The real number ${\left(\sqrt[3]{\sqrt{75}-\sqrt{12}}\right)}^{-2}$ when expressed in the simplest form is equal to ?

Answer 1

Hint: In this question, we need to write simplify the given real number ${\left(\sqrt[3]{\sqrt{75}-\sqrt{12}}\right)}^{-2}$ and express it in the simplest form possible. We will use a law of radical, to write the given term into the simplest form of exponent.
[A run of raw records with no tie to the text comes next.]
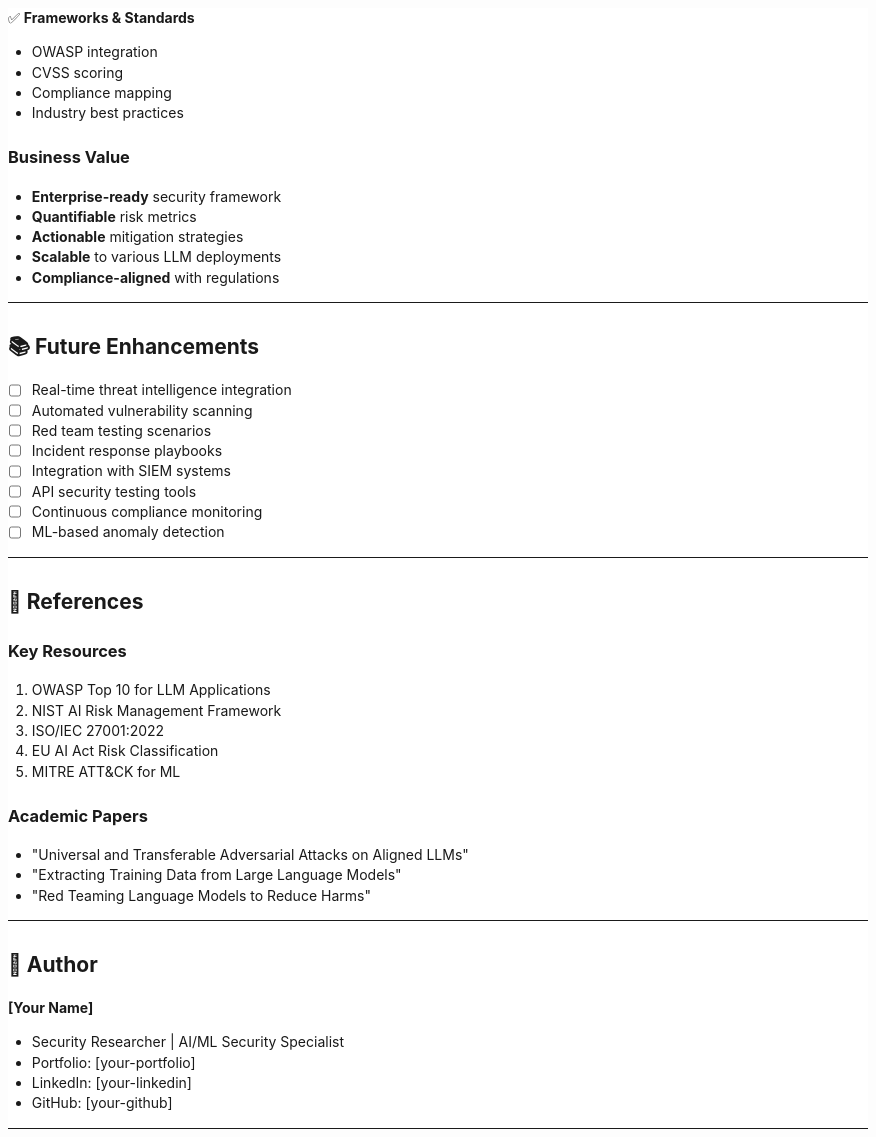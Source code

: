 ✅ **Frameworks & Standards**
- OWASP integration
- CVSS scoring
- Compliance mapping
- Industry best practices

### Business Value

- **Enterprise-ready** security framework
- **Quantifiable** risk metrics
- **Actionable** mitigation strategies
- **Scalable** to various LLM deployments
- **Compliance-aligned** with regulations

---

## 📚 Future Enhancements

- [ ] Real-time threat intelligence integration
- [ ] Automated vulnerability scanning
- [ ] Red team testing scenarios
- [ ] Incident response playbooks
- [ ] Integration with SIEM systems
- [ ] API security testing tools
- [ ] Continuous compliance monitoring
- [ ] ML-based anomaly detection

---

## 🔗 References

### Key Resources
1. OWASP Top 10 for LLM Applications
2. NIST AI Risk Management Framework
3. ISO/IEC 27001:2022
4. EU AI Act Risk Classification
5. MITRE ATT&CK for ML

### Academic Papers
- "Universal and Transferable Adversarial Attacks on Aligned LLMs"
- "Extracting Training Data from Large Language Models"
- "Red Teaming Language Models to Reduce Harms"

---

## 👤 Author

**[Your Name]**
- Security Researcher | AI/ML Security Specialist
- Portfolio: [your-portfolio]
- LinkedIn: [your-linkedin]
- GitHub: [your-github]

---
The law states that, if $n$ is a positive integer and a is any real number, then $\sqrt[n]{a^x}={\left(a\right)}^{{\displaystyle \frac{x}{n}}}$ . Then, we will substitute the values and determine the simplest form of the given exponential function.

Complete step by step solution:
Here, we need to convert ${\left(\sqrt[3]{\sqrt{75}-\sqrt{12}}\right)}^{-2}$ in the simplest form.
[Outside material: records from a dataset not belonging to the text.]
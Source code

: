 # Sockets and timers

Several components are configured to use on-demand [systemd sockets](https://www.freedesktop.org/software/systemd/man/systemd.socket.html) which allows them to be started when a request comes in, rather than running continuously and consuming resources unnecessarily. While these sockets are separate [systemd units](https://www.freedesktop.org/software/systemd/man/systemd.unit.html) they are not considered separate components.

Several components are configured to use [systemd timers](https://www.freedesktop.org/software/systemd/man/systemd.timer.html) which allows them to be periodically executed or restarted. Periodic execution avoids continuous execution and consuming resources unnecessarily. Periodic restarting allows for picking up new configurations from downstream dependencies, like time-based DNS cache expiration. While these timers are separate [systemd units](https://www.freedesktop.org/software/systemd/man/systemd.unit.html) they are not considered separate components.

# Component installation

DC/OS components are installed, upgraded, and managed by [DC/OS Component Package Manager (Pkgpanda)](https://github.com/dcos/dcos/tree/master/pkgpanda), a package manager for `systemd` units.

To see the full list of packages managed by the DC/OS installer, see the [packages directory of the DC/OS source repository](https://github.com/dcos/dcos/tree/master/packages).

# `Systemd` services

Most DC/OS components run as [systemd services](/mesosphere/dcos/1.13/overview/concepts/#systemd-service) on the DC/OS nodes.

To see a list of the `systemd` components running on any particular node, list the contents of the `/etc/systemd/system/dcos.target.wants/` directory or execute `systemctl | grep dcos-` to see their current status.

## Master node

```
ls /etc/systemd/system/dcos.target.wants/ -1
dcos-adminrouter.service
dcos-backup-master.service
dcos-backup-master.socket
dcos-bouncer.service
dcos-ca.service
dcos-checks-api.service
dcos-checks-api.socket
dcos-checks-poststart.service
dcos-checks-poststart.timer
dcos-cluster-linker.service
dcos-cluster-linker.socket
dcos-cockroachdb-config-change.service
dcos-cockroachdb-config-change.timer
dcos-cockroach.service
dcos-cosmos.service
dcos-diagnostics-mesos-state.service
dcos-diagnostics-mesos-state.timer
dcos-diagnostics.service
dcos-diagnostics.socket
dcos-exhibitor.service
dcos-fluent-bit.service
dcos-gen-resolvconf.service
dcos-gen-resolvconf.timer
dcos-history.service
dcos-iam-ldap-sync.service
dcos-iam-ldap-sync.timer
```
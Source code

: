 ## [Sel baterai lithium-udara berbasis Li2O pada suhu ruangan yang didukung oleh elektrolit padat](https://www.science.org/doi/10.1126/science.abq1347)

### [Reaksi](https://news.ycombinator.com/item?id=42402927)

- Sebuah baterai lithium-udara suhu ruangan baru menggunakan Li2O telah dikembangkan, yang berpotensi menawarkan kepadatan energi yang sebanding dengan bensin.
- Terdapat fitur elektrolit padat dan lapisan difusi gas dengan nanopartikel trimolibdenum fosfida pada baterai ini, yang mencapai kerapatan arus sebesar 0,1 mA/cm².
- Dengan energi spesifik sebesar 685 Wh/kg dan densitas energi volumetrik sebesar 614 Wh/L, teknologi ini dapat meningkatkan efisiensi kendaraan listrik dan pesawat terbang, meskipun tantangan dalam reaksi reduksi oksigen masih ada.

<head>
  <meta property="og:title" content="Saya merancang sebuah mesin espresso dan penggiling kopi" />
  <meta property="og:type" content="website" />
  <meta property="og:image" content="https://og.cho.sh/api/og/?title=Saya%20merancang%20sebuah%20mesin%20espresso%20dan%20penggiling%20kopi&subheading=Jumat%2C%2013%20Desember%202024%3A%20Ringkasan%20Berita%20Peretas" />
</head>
Expressing in simplest radical form is nothing but simplifying the radical into the simplest form with no more square roots, cube roots, etc. left to find. In other words, a number under a radical is indivisible by a perfect square other than $1$.
Now, we first factorize the numbers $75$ and $12$ using the prime factorization method.
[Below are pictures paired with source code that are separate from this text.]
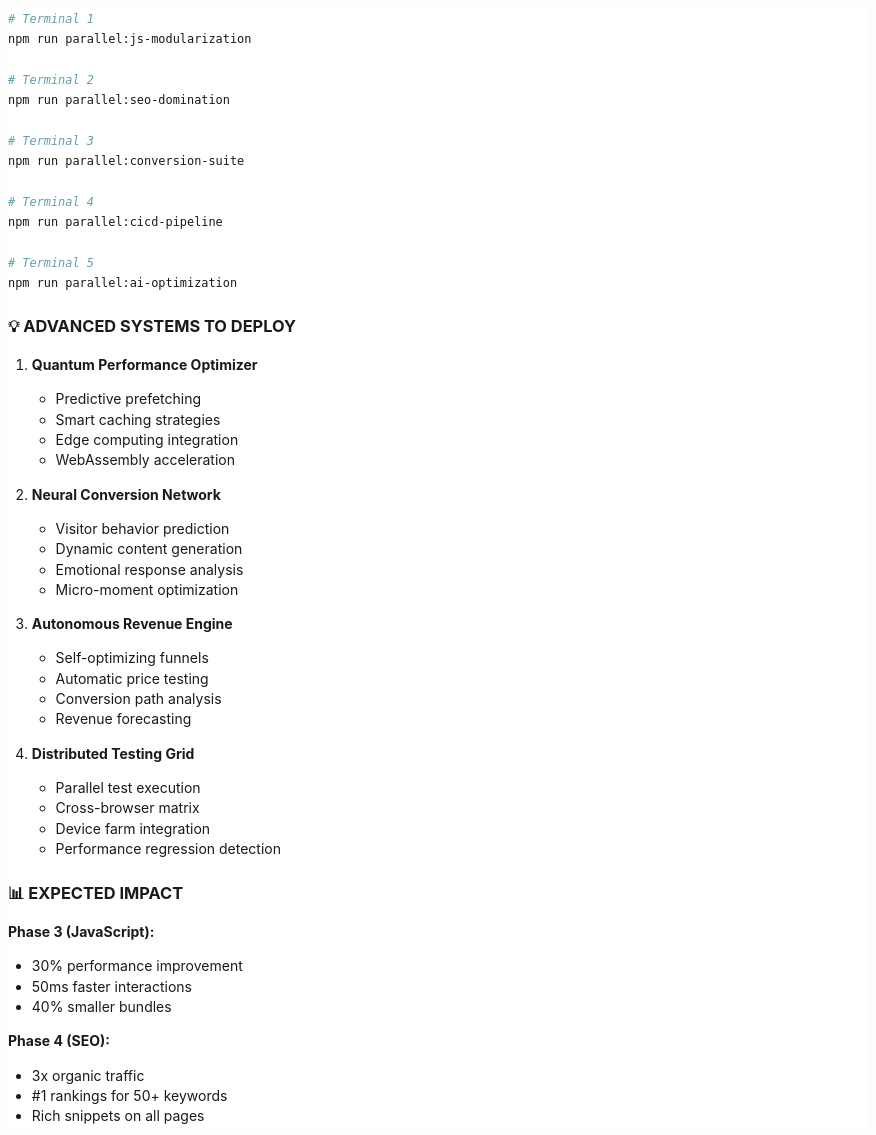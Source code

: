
 ```bash
# Terminal 1
npm run parallel:js-modularization

# Terminal 2
npm run parallel:seo-domination

# Terminal 3
npm run parallel:conversion-suite

# Terminal 4
npm run parallel:cicd-pipeline

# Terminal 5
npm run parallel:ai-optimization
```

### 💡 ADVANCED SYSTEMS TO DEPLOY

1. **Quantum Performance Optimizer**
   - Predictive prefetching
   - Smart caching strategies
   - Edge computing integration
   - WebAssembly acceleration

2. **Neural Conversion Network**
   - Visitor behavior prediction
   - Dynamic content generation
   - Emotional response analysis
   - Micro-moment optimization

3. **Autonomous Revenue Engine**
   - Self-optimizing funnels
   - Automatic price testing
   - Conversion path analysis
   - Revenue forecasting

4. **Distributed Testing Grid**
   - Parallel test execution
   - Cross-browser matrix
   - Device farm integration
   - Performance regression detection

### 📊 EXPECTED IMPACT

**Phase 3 (JavaScript):**
- 30% performance improvement
- 50ms faster interactions
- 40% smaller bundles

**Phase 4 (SEO):**
- 3x organic traffic
- #1 rankings for 50+ keywords
- Rich snippets on all pages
So, we get, $75=3\times 5\times 5$ and $12=3\times 2\times 2$ .
Hence, simplifying the expression ${\left(\sqrt[3]{\sqrt{75}-\sqrt{12}}\right)}^{-2}$, we get,
$\Rightarrow {\left(\sqrt[3]{5\sqrt{3}-2\sqrt{3}}\right)}^{-2}$
Now, adding up the like terms and simplifying the expression, we get,
$\Rightarrow {\left(\sqrt[3]{3\sqrt{3}}\right)}^{-2}$
Now, we have to evaluate the cube root. Now, we know that $3\sqrt{3}=\sqrt{3}\times \sqrt{3}\times \sqrt{3}$. So, we can express $3\sqrt{3}$ as ${\left(\sqrt{3}\right)}^3$. Hence, we get,
$\Rightarrow {\left(\sqrt{3}\right)}^{-2}$
Now, This is of the form ${\left(a^m\right)}^{{\displaystyle \frac{1}{n}}}$. But we can rewrite the expression using the laws of indices and powers $a^{\left({\displaystyle \frac{m}{n}}\right)}={\left(a^m\right)}^{{\displaystyle \frac{1}{n}}}$ . So, we get,
$\Rightarrow {\left(\sqrt{3}\right)}^{-2}={\left[{\left(\sqrt{3}\right)}^2\right]}^{-1}$
So, evaluating the power of the base, we get,
$\Rightarrow {\left(3\right)}^{-1}$
Now, evaluating the negative exponent and simplifying the expression, we get,
$\Rightarrow \left({\displaystyle \frac{1}{3}}\right)$
Hence, the required answer of the expression ${\left(\sqrt[3]{\sqrt{75}-\sqrt{12}}\right)}^{-2}$ is $\left({\displaystyle \frac{1}{3}}\right)$ .

Note:
 In this question, it is important to note here that we used a law of the radical to solve this form i.e., a radical represents a fractional exponent in which the numerator of the fractional exponent is the power of the base and the denominator of the fractional exponent is the index of the radical.